**EXERCISE DESCRIPTION:** Would you copy the entries that follow exactly, leaving out every picture?

MATERIAL FOR THIS TASK Start Marker

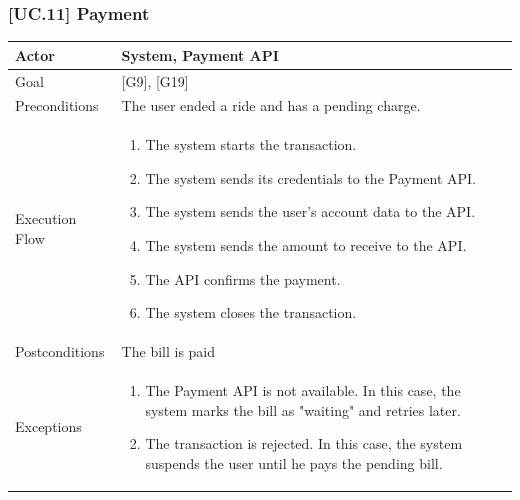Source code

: \documentclass[english]{article}
\begin{document}
			\subsubsection{[UC.11] Payment}
			\begin{tabularx}{\textwidth}{  l  X  }
				\hline
				Actor & System, Payment API\\
				\hline
				Goal & [G9], [G19]\\
				\hline
				Preconditions & The user ended a ride and has a pending charge.\\
				\hline
				Execution Flow & \begin{enumerate}
					\item{The system starts the transaction.}
					\item{The system sends its credentials to the Payment API.}
					\item{The system sends the user's account data to the API.}
					\item{The system sends the amount to receive to the API.}
					\item{The API confirms the payment.}
					\item{The system closes the transaction.}
				\end{enumerate}\\
				\hline
				Postconditions & The bill is paid\\
				\hline
				Exceptions & \begin{enumerate}
					\item{The Payment API is not available. In this case, the system marks the bill as "waiting" and retries later.}
					\item{The transaction is rejected. In this case, the system suspends the user until he pays the pending bill.}
				\end{enumerate}\\
				\hline
			\end{tabularx}
\end{document}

MATERIAL FOR THIS TASK End Marker

**COMPLETED TASK:**
Source code

: \documentclass[english]{article}
\begin{document}
			\subsubsection{[UC.11] Payment}
			\begin{tabularx}{\textwidth}{  l  X  }
				\hline
				Actor & System, Payment API\\
				\hline
				Goal & [G9], [G19]\\
				\hline
				Preconditions & The user ended a ride and has a pending charge.\\
				\hline
				Execution Flow & \begin{enumerate}
					\item{The system starts the transaction.}
					\item{The system sends its credentials to the Payment API.}
					\item{The system sends the user's account data to the API.}
					\item{The system sends the amount to receive to the API.}
					\item{The API confirms the payment.}
					\item{The system closes the transaction.}
				\end{enumerate}\\
				\hline
				Postconditions & The bill is paid\\
				\hline
				Exceptions & \begin{enumerate}
					\item{The Payment API is not available. In this case, the system marks the bill as "waiting" and retries later.}
					\item{The transaction is rejected. In this case, the system suspends the user until he pays the pending bill.}
				\end{enumerate}\\
				\hline
			\end{tabularx}
\end{document}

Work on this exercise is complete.